Intensitas penggunaan media sosial tersebut membuat pengguna mudah tertarik dengan siaran langsung yang dilakukan penjual.
“Saya sering membuka Facebook sehari-hari. Kadang-kadang ada barang yang menarik perhatian saya, jadi saya beli,” ujar Didi (62) yang sehari-hari berprofesi petani pada Readtimes.id.
Selain dari durasi penggunaan media sosial, interaksi sebagai ciri khas juga menjadi satu hal yang menarik perhatian para calon pembeli.
Interaksi ini membuat pembeli seolah-olah berada di toko, dapat bertanya secara langsung mengenai produk yang ingin dibeli, sekaligus bisa melakukan penawaran.
“Dapat berinteraksi langsung dengan penjual, jadi bisa lihat langsung barangnya dan tahu lokasi penjualnya untuk tahu ongkir (ongkos kirim),” sebut Husnul (29), yang kerap belanja di TikTok Shop pada Readtimes.id.
Kehadiran interaksi di sosial media tidak hanya bisa menjadi wadah penjual dalam memberikan informasi kepada calon pembeli. Namun bisa juga menjadi cara untuk mengetahui kualitas dari barang yang akan dibeli.
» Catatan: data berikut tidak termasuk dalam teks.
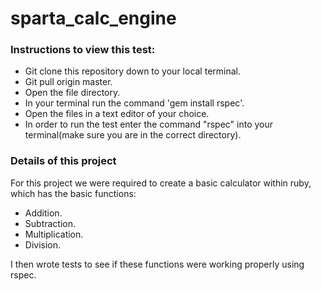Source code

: # sparta_calc_engine

### Instructions to view this test:

* Git clone this repository down to your local terminal.
* Git pull origin master.
* Open the file directory.
* In your terminal run the command 'gem install rspec'.
* Open the files in a text editor of your choice.
* In order to run the test enter the command "rspec" into your terminal(make sure you are in the correct directory).

### Details of this project

For this project we were required to create a basic calculator within ruby, which has the basic functions:
* Addition.
* Subtraction.
* Multiplication.
* Division.

I then wrote tests to see if these functions were working properly using rspec.
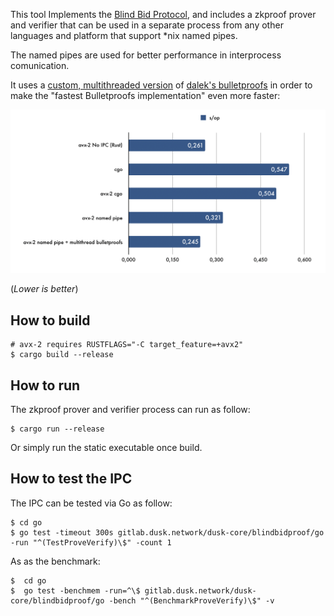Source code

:
This tool Implements the [Blind Bid Protocol](docs/blind-bid-protocol.pdf), and includes a zkproof prover and verifier that can be used in a separate process from any other languages and platform that support *nix named pipes.

The named pipes are used for better performance in interprocess comunication.

It uses a [custom, multithreaded version](https://gitlab.dusk.network/dusk-core/bulletproofs/tree/thread) of [dalek's bulletproofs](https://github.com/dalek-cryptography/bulletproofs/) in order to make the "fastest Bulletproofs implementation" even more faster:

![](docs/benchmarks.png)

(*Lower is better*)

## How to build

    # avx-2 requires RUSTFLAGS="-C target_feature=+avx2"
    $ cargo build --release

## How to run 

The zkproof prover and verifier process can run as follow:

    $ cargo run --release

Or simply run the static executable once build.

## How to test the IPC

The IPC can be tested via Go as follow:

    $ cd go
    $ go test -timeout 300s gitlab.dusk.network/dusk-core/blindbidproof/go -run "^(TestProveVerify)\$" -count 1

As as the benchmark:

    $  cd go
    $  go test -benchmem -run=^\$ gitlab.dusk.network/dusk-core/blindbidproof/go -bench "^(BenchmarkProveVerify)\$" -v
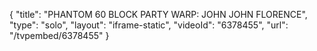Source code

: {
    "title": "PHANTOM 60 BLOCK PARTY WARP: JOHN JOHN FLORENCE",
    "type": "solo",
    "layout": "iframe-static",
    "videoId": "6378455",
    "url": "\/tvpembed\/6378455"
}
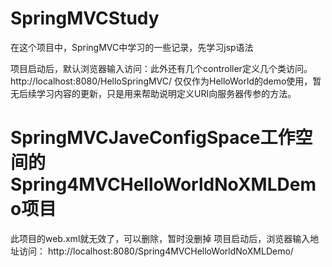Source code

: # SpringMVCStudy 
在这个项目中，SpringMVC中学习的一些记录，先学习jsp语法


项目启动后，默认浏览器输入访问：此外还有几个controller定义几个类访问。
http://localhost:8080/HelloSpringMVC/
仅仅作为HelloWorld的demo使用，暂无后续学习内容的更新，只是用来帮助说明定义URI向服务器传参的方法。

# SpringMVCJaveConfigSpace工作空间的Spring4MVCHelloWorldNoXMLDemo项目
此项目的web.xml就无效了，可以删除，暂时没删掉
项目启动后，浏览器输入地址访问：
http://localhost:8080/Spring4MVCHelloWorldNoXMLDemo/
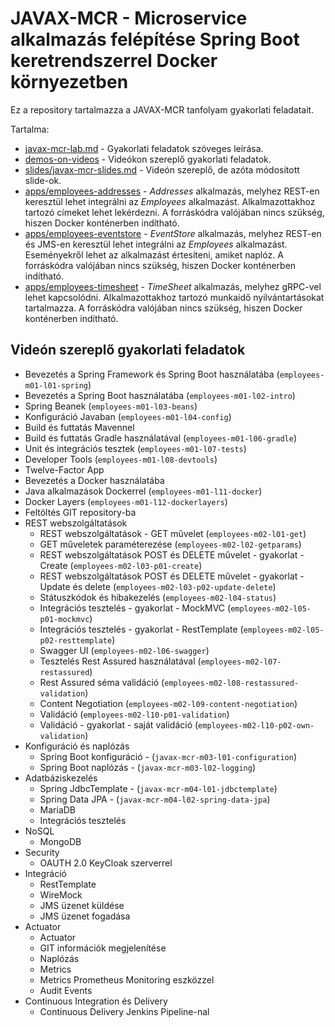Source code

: # JAVAX-MCR - Microservice alkalmazás felépítése Spring Boot keretrendszerrel Docker környezetben

Ez a repository tartalmazza a JAVAX-MCR tanfolyam gyakorlati feladatait.

Tartalma:

* [javax-mcr-lab.md](javax-mcr-lab.md) - Gyakorlati feladatok szöveges leírása.
* [demos-on-videos](demos-on-videos) - Videókon szereplő gyakorlati feladatok.
* [slides/javax-mcr-slides.md](slides/javax-mcr-slides.md) - Videón szereplő, de azóta módosított slide-ok.
* [apps/employees-addresses](apps/employees-addresses) - _Addresses_ alkalmazás, melyhez REST-en keresztül lehet integrálni az _Employees_ alkalmazást. 
 Alkalmazottakhoz tartozó címeket lehet lekérdezni.
 A forráskódra valójában nincs szükség, hiszen Docker konténerben indítható.
* [apps/employees-eventstore](apps/employees-eventstore) - _EventStore_ alkalmazás, melyhez REST-en és JMS-en keresztül lehet integrálni az _Employees_ alkalmazást. 
 Eseményekről lehet az alkalmazást értesíteni, amiket naplóz.
 A forráskódra valójában nincs szükség, hiszen Docker konténerben indítható.
* [apps/employees-timesheet](apps/employees-timesheet) - _TimeSheet_ alkalmazás, melyhez gRPC-vel lehet kapcsolódni.
 Alkalmazottakhoz tartozó munkaidő nyilvántartásokat tartalmazza.
 A forráskódra valójában nincs szükség, hiszen Docker konténerben indítható.

## Videón szereplő gyakorlati feladatok

* Bevezetés a Spring Framework és Spring Boot használatába (`employees-m01-l01-spring`)
* Bevezetés a Spring Boot használatába (`employees-m01-l02-intro`)
* Spring Beanek (`employees-m01-l03-beans`)
* Konfiguráció Javaban (`employees-m01-l04-config`)
* Build és futtatás Mavennel
* Build és futtatás Gradle használatával (`employees-m01-l06-gradle`)
* Unit és integrációs tesztek (`employees-m01-l07-tests`)
* Developer Tools (`employees-m01-l08-devtools`)
* Twelve-Factor App
* Bevezetés a Docker használatába
* Java alkalmazások Dockerrel (`employees-m01-l11-docker`)
* Docker Layers (`employees-m01-l12-dockerlayers`)
* Feltöltés GIT repository-ba
* REST webszolgáltatások
    * REST webszolgáltatások - GET művelet (`employees-m02-l01-get`)
    * GET műveletek paraméterezése (`employees-m02-l02-getparams`)
    * REST webszolgáltatások POST és DELETE művelet - gyakorlat - Create (`employees-m02-l03-p01-create`)
    * REST webszolgáltatások POST és DELETE művelet - gyakorlat - Update és delete (`employees-m02-l03-p02-update-delete`)
    * Státuszkódok és hibakezelés (`employees-m02-l04-status`)
    * Integrációs tesztelés - gyakorlat - MockMVC (`employees-m02-l05-p01-mockmvc`)
    * Integrációs tesztelés - gyakorlat - RestTemplate (`employees-m02-l05-p02-resttemplate`)
    * Swagger UI (`employees-m02-l06-swagger`)
    * Tesztelés Rest Assured használatával (`employees-m02-l07-restassured`)
    * Rest Assured séma validáció (`employees-m02-l08-restassured-validation`)
    * Content Negotiation (`employees-m02-l09-content-negotiation`)
    * Validáció (`employees-m02-l10-p01-validation`)
    * Validáció - gyakorlat - saját validáció (`employees-m02-l10-p02-own-validation`)
* Konfiguráció és naplózás
    * Spring Boot konfiguráció - (`javax-mcr-m03-l01-configuration`)
    * Spring Boot naplózás - (`javax-mcr-m03-l02-logging`)
* Adatbáziskezelés
    * Spring JdbcTemplate - (`javax-mcr-m04-l01-jdbctemplate`)
    * Spring Data JPA - (`javax-mcr-m04-l02-spring-data-jpa`)
    * MariaDB
    * Integrációs tesztelés
* NoSQL
    * MongoDB
* Security
    * OAUTH 2.0 KeyCloak szerverrel
* Integráció
    * RestTemplate
    * WireMock
    * JMS üzenet küldése
    * JMS üzenet fogadása
* Actuator
    * Actuator
    * GIT információk megjelenítése
    * Naplózás
    * Metrics
    * Metrics Prometheus Monitoring eszközzel
    * Audit Events
* Continuous Integration és Delivery
    * Continuous Delivery Jenkins Pipeline-nal


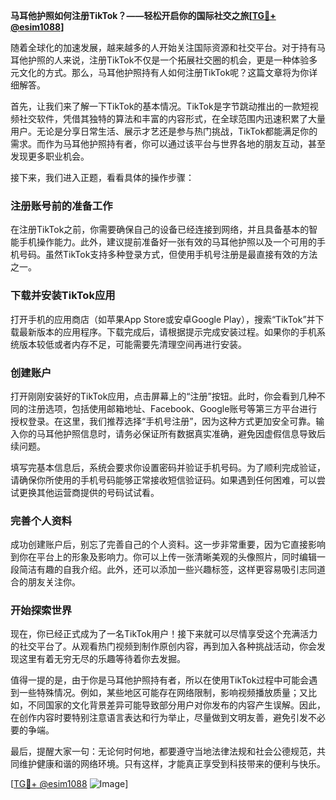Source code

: **马耳他护照如何注册TikTok？——轻松开启你的国际社交之旅[[TG💪+ @esim1088](https://t.me/s/esim1088)]**

随着全球化的加速发展，越来越多的人开始关注国际资源和社交平台。对于持有马耳他护照的人来说，注册TikTok不仅是一个拓展社交圈的机会，更是一种体验多元文化的方式。那么，马耳他护照持有人如何注册TikTok呢？这篇文章将为你详细解答。

首先，让我们来了解一下TikTok的基本情况。TikTok是字节跳动推出的一款短视频社交软件，凭借其独特的算法和丰富的内容形式，在全球范围内迅速积累了大量用户。无论是分享日常生活、展示才艺还是参与热门挑战，TikTok都能满足你的需求。而作为马耳他护照持有者，你可以通过该平台与世界各地的朋友互动，甚至发现更多职业机会。

接下来，我们进入正题，看看具体的操作步骤：

### 注册账号前的准备工作

在注册TikTok之前，你需要确保自己的设备已经连接到网络，并且具备基本的智能手机操作能力。此外，建议提前准备好一张有效的马耳他护照以及一个可用的手机号码。虽然TikTok支持多种登录方式，但使用手机号注册是最直接有效的方法之一。

### 下载并安装TikTok应用

打开手机的应用商店（如苹果App Store或安卓Google Play），搜索“TikTok”并下载最新版本的应用程序。下载完成后，请根据提示完成安装过程。如果你的手机系统版本较低或者内存不足，可能需要先清理空间再进行安装。

### 创建账户

打开刚刚安装好的TikTok应用，点击屏幕上的“注册”按钮。此时，你会看到几种不同的注册选项，包括使用邮箱地址、Facebook、Google账号等第三方平台进行授权登录。在这里，我们推荐选择“手机号注册”，因为这种方式更加安全可靠。输入你的马耳他护照信息时，请务必保证所有数据真实准确，避免因虚假信息导致后续问题。

填写完基本信息后，系统会要求你设置密码并验证手机号码。为了顺利完成验证，请确保你所使用的手机号码能够正常接收短信验证码。如果遇到任何困难，可以尝试更换其他运营商提供的号码试试看。

### 完善个人资料

成功创建账户后，别忘了完善自己的个人资料。这一步非常重要，因为它直接影响到你在平台上的形象及影响力。你可以上传一张清晰美观的头像照片，同时编辑一段简洁有趣的自我介绍。此外，还可以添加一些兴趣标签，这样更容易吸引志同道合的朋友关注你。

### 开始探索世界

现在，你已经正式成为了一名TikTok用户！接下来就可以尽情享受这个充满活力的社交平台了。从观看热门视频到制作原创内容，再到加入各种挑战活动，你会发现这里有着无穷无尽的乐趣等待着你去发掘。

值得一提的是，由于你是马耳他护照持有者，所以在使用TikTok过程中可能会遇到一些特殊情况。例如，某些地区可能存在网络限制，影响视频播放质量；又比如，不同国家的文化背景差异可能导致部分用户对你发布的内容产生误解。因此，在创作内容时要特别注意语言表达和行为举止，尽量做到文明友善，避免引发不必要的争端。

最后，提醒大家一句：无论何时何地，都要遵守当地法律法规和社会公德规范，共同维护健康和谐的网络环境。只有这样，才能真正享受到科技带来的便利与快乐。

[[TG💪+ @esim1088](https://t.me/s/esim1088) ![Image](https://i.postimg.cc/4NQfJmqS/Snipaste-2025-05-13-00-14-12.png)]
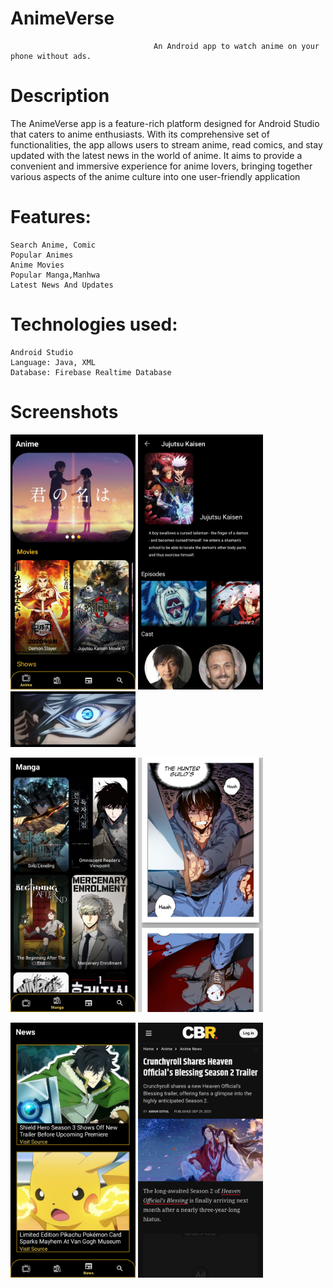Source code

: # AnimeVerse

                                    An Android app to watch anime on your phone without ads.
# Description
The AnimeVerse app is a feature-rich platform designed for Android Studio that caters to anime enthusiasts. With its comprehensive set of functionalities, the app allows users to stream anime, read comics, and stay updated with the latest news in the world of anime. It aims to provide a convenient and immersive experience for anime lovers, bringing together various aspects of the anime culture into one user-friendly application 

# Features:
    Search Anime, Comic
    Popular Animes
    Anime Movies
    Popular Manga,Manhwa
    Latest News And Updates


# Technologies used:
    Android Studio 
    Language: Java, XML
    Database: Firebase Realtime Database

# Screenshots
[<img src="./screenshots/anime1.jpg" width=200>](./screenshots/anime1.jpg)
[<img src="./screenshots/anime2.jpg" width=200>](./screenshots/anime2.jpg)
[<img src="./screenshots/anime3.jpg" width=200>](./screenshots/anime3.jpg)


[<img src="./screenshots/comic1.jpg" width=200>](./screenshots/comic1.jpg)
[<img src="./screenshots/comic2.jpg" width=200>](./screenshots/comic2.jpg)


[<img src="./screenshots/news1.jpg" width=200>](./screenshots/news1.jpg)
[<img src="./screenshots/news2.jpg" width=200>](./screenshots/news2.jpg)

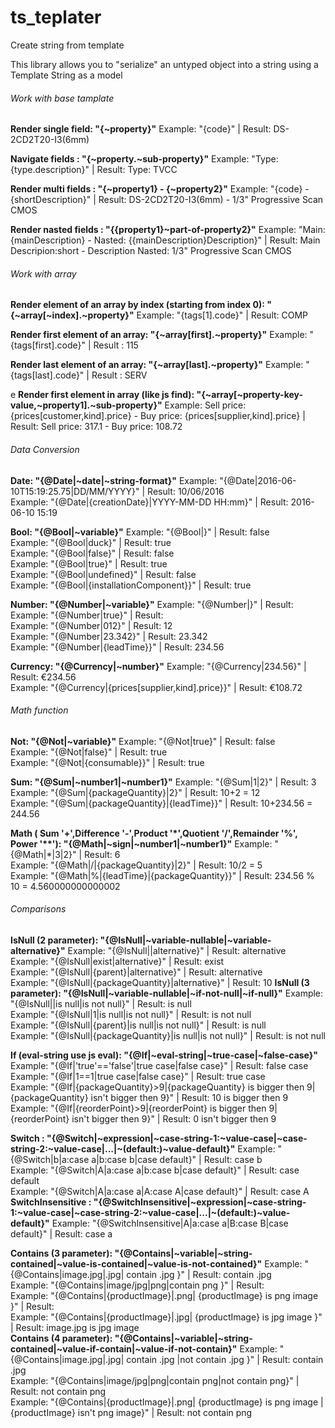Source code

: # ts_teplater

Create string from template


This library allows you to "serialize" an untyped object into a string using a Template String as a model

###### Work with base tamplate

**Render single field: "{~property}"** Example: "{code}" | Result: DS-2CD2T20-I3(6mm)

**Navigate fields : "{~property.~sub-property}"** Example: "Type: {type.description}" | Result: Type: TVCC

**Render multi fields : "{~property1} - {~property2}"** Example: "{code} - {shortDescription}" | Result: DS-2CD2T20-I3(6mm) - 1/3" Progressive Scan CMOS

**Render nasted fields : "{{property1}~part-of-property2}"** Example: "Main: {mainDescription} - Nasted: {{mainDescription}Description}" | Result: Main Descripion:short - Description Nasted: 1/3" Progressive Scan CMOS

###### Work with array

**Render element of an array by index (starting from index 0): "{~array\[~index\].~property}"** Example: "{tags\[1\].code}" | Result: COMP

**Render first element of an array: "{~array\[first\].~property}"** Example: "{tags\[first\].code}" | Result : 115

**Render last element of an array: "{~array\[last\].~property}"** Example: "{tags\[last\].code}" | Result : SERV

e **Render first element in array (like js find): "{~array\[~property-key-value,~property1\].~sub-property}"** Example: Sell price: {prices\[customer,kind\].price} - Buy price: {prices\[supplier,kind\].price} | Result: Sell price: 317.1 - Buy price: 108.72

###### Data Conversion

**Date: "{@Date|~date|~string-format}"** Example: "{@Date|2016-06-10T15:19:25.75|DD/MM/YYYY}" | Result: 10/06/2016  
Example: "{@Date|{creationDate}|YYYY-MM-DD HH:mm}" | Result: 2016-06-10 15:19

**Bool: "{@Bool|~variable}"** Example: "{@Bool|}" | Result: false  
Example: "{@Bool|duck}" | Result: true  
Example: "{@Bool|false}" | Result: false  
Example: "{@Bool|true}" | Result: true  
Example: "{@Bool|undefined}" | Result: false  
Example: "{@Bool|{installationComponent}}" | Result: true  

**Number: "{@Number|~variable}"** Example: "{@Number|}" | Result:  
Example: "{@Number|true}" | Result:  
Example: "{@Number|012}" | Result: 12  
Example: "{@Number|23.342}" | Result: 23.342  
Example: "{@Number|{leadTime}}" | Result: 234.56  

**Currency: "{@Currency|~number}"** Example: "{@Currency|234.56}" | Result: €234.56  
Example: "{@Currency|{prices\[supplier,kind\].price}}" | Result: €108.72

###### Math function

**Not: "{@Not|~variable}"** Example: "{@Not|true}" | Result: false  
Example: "{@Not|false}" | Result: true  
Example: "{@Not|{consumable}}" | Result: true  

**Sum: "{@Sum|~number1|~number1}"** Example: "{@Sum|1|2}" | Result: 3  
Example: "{@Sum|{packageQuantity}|2}" | Result: 10+2 = 12  
Example: "{@Sum|{packageQuantity}|{leadTime}}" | Result: 10+234.56 = 244.56

**Math ( Sum '+',Difference '-',Product '\*',Quotient '/',Remainder '%', Power '\*\*'): "{@Math|~sign|~number1|~number1}"** Example: "{@Math|\*|3|2}" | Result: 6  
Example: "{@Math|/|{packageQuantity}|2}" | Result: 10/2 = 5  
Example: "{@Math|%|{leadTime}|{packageQuantity}}" | Result: 234.56 % 10 = 4.560000000000002  

###### Comparisons

**IsNull (2 parameter): "{@IsNull|~variable-nullable|~variable-alternative}"** Example: "{@IsNull||alternative}" | Result: alternative  
Example: "{@IsNull|exist|alternative}" | Result: exist  
Example: "{@IsNull|{parent}|alternative}" | Result: alternative  
Example: "{@IsNull|{packageQuantity}|alternative}" | Result: 10 **IsNull (3 parameter): "{@IsNull|~variable-nullable|~if-not-null|~if-null}"** Example: "{@IsNull||is null|is not null}" | Result: is null  
Example: "{@IsNull|1|is null|is not null}" | Result: is not null  
Example: "{@IsNull|{parent}|is null|is not null}" | Result: is null  
Example: "{@IsNull|{packageQuantity}|is null|is not null}" | Result: is not null

**If (eval-string use js eval): "{@If|~eval-string|~true-case|~false-case}"** Example: "{@If|'true'=='false'|true case|false case}" | Result: false case  
Example: "{@If|1==1|true case|false case}" | Result: true case  
Example: "{@If|{packageQuantity}>9|{packageQuantity} is bigger then 9|{packageQuantity} isn't bigger then 9}" | Result: 10 is bigger then 9  
Example: "{@If|{reorderPoint}>9|{reorderPoint} is bigger then 9|{reorderPoint} isn't bigger then 9}" | Result: 0 isn't bigger then 9

**Switch : "{@Switch|~expression|~case-string-1:~value-case|~case-string-2:~value-case|...|~(default:)~value-default}"** Example: "{@Switch|b|a:case a|b:case b|case default}" | Result: case b  
Example: "{@Switch|A|a:case a|b:case b|case default}" | Result: case default  
Example: "{@Switch|A|a:case a|A:case A|case default}" | Result: case A  
**SwitchInsensitive : "{@SwitchInsensitive|~expression|~case-string-1:~value-case|~case-string-2:~value-case|...|~(default:)~value-default}"** Example: "{@SwitchInsensitive|A|a:case a|B:case B|case default}" | Result: case a  

**Contains (3 parameter): "{@Contains|~variable|~string-contained|~value-is-contained|~value-is-not-contained}"** Example: "{@Contains|image.jpg|.jpg| contain .jpg }" | Result: contain .jpg  
Example: "{@Contains|image/jpg|png|contain png }" | Result:  
Example: "{@Contains|{productImage}|.png| {productImage} is png image }" | Result:  
Example: "{@Contains|{productImage}|.jpg| {productImage} is jpg image }" | Result: image.jpg is jpg image  
**Contains (4 parameter): "{@Contains|~variable|~string-contained|~value-if-contain|~value-if-not-contain}"** Example: "{@Contains|image.jpg|.jpg| contain .jpg |not contain .jpg }" | Result: contain .jpg  
Example: "{@Contains|image/jpg|png|contain png|not contain png}" | Result: not contain png  
Example: "{@Contains|{productImage}|.png| {productImage} is png image | {productImage} isn't png image}" | Result: not contain png
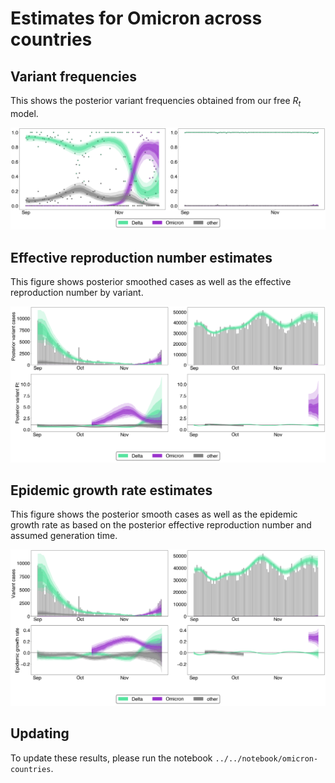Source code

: # Estimates for Omicron across countries

## Variant frequencies

This shows the posterior variant frequencies obtained from our free $R_{t}$ model. 

![](figures/omicron-countries_frequency-estimates.png)

## Effective reproduction number estimates

This figure shows posterior smoothed cases as well as the effective reproduction number by variant.

![](figures/omicron-countries_cases-R-estimates.png)

## Epidemic growth rate estimates

This figure shows the posterior smooth cases as well as the epidemic growth rate as based on the posterior effective reproduction number and assumed generation time.

![](figures/omicron-countries_cases-little-r-estimates.png)

## Updating

To update these results, please run the notebook `../../notebook/omicron-countries`.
“Kualitasnya (barang) bisa dilihat dari reviu orang-orang, jadi lebih meyakinka pembeli sehingga pembeli tertarik dan pencet keranjang kuning,” kata Amel (26), ibu rumah tangga kepada Readtimes.id.
Perpaduan antara pengalaman berbelanja dan interaksi daring jadi daya tarik utama dari berbelanja di social commerce. Transaksi informasi antara penjual dengan penonton yang terjadi secara langsung pada akhirnya bisa terkonversi menjadi transaksi jual beli di antara dua belah pihak.